Raiford has become adept at getting the most he can out of food festivals by making specific requests of festival organizers, such as free enrollment in a master butcher class on the festival schedule, or another course to enhance his saleable skills. “Closed mouths don’t get fed,” he says. “You need to be on your grind.”
Like Jordan, Rachel Yang is a successful Seattle chef who has the luxury of turning down festival invitations but still clears the calendar for Feast Portland. Yang says one of the things she likes best about Feast is the emails she gets from its organizers. “They really check on you throughout the year,” she says. “It doesn’t feel like an ‘I just need you now’ kind of thing.”
At Feast Portland, chefs receive two festival passes and invitations to chefs-only gatherings. In addition, the festival strives to keep their schedules sane: Fewer than 20% of participants at this year’s Feast worked more than one event. By contrast, South Beach Wine and Food reports out-of-town chefs are asked to participate in multiple events “so that the travel is fruitful for them.”
When Charleston Wine + Food contacted Jordan, he was initially interested in traveling to a part of the country that deeply informs his cooking at JuneBaby, a Southern restaurant. Then, “They were like, ‘Can you do this and that?’” says Jordan, who was mentally doing the math on moving 100 pounds of ingredients across the country. It didn’t take him long to conclude: “For free? Hell, no.”
“There’s a big misconception about festivals that chefs primarily do them for promotion,” Feast co-founder Mike Thelin says. “Maybe that was true 10 years ago, when there were like five festivals, but the landscape has changed: Chefs often tell us they do events where they’re treated well.”
Although issues surrounding compensation at food festivals aren’t confined to any one region, they’re perhaps most acute in the South, a celebration-minded region where festivals have assumed outsized importance and the cultural expectation is that chefs don’t make waves. “They’re preying on people from the hospitality industry who as a defining characteristic want to please people and take care of them,” Currence says.
It harkens back to an ugly Southern legacy of not paying cooks what they deserve because it’s wrongly supposed they love the people for whom they’re cooking.
“All of these festivals want us to work for the good-food movement, but part of this movement is fair wages,” Raiford says. “I don’t care what they say: Slave mentality is slave mentality.”

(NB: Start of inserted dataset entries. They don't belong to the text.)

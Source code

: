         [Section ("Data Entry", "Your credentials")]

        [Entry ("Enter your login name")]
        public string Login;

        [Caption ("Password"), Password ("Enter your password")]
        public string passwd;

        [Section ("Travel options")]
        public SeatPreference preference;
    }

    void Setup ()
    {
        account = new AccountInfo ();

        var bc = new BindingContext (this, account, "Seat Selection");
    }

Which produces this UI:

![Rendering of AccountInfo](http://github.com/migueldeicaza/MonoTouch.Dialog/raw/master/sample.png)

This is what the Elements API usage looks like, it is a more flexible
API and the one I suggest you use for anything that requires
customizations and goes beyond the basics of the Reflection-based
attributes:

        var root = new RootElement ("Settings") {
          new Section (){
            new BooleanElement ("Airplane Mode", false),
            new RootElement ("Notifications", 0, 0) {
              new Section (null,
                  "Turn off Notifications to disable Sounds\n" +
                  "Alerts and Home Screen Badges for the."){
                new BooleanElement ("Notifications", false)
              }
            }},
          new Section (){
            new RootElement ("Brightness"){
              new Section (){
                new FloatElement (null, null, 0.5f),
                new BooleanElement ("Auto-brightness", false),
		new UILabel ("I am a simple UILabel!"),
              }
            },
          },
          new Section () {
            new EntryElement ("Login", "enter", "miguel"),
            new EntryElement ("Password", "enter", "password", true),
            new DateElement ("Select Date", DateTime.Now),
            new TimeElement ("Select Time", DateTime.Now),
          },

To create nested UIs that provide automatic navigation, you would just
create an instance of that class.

One of Jose Chesa’s all-time favorite festival events was Melty Fest, a Feast Portland extravaganza sponsored by Tillamook. Prior to the event, Feast organizers sent the Portland chef a list of all the ingredients he could have for free. Chesa wrote back that he would be creating a version of crispy bread from his native Catalonia, spread with figs, topped with braised pork cheeks and garnished with spicy Marcona almonds. When he arrived, his mise-en-place was already set up, and local culinary students were standing by to help him calmly assemble 500 Spanish-style grilled cheese sandwiches.
“It was a joy,” Chesa says. “You have nerves, because you don’t want to make people wait, but I was so happy.”
It never occurred to Chesa to charge Feast for his time or talent.
Jordan is an outspoken advocate of Feast but he’s troubled by that mindset, so common in the hospitality sector. “How many doctors speak for free? How many lawyers speak for free?” he asks. “We’ve got to start thinking like professionals if we want to be professionals.”
In his eyes, the hospitality industry needs festivals: He predicts restaurants would take a hit if they suddenly disappeared. But somehow, he thinks, organizers are going to have to figure out how to put them on without the advantage of free labor.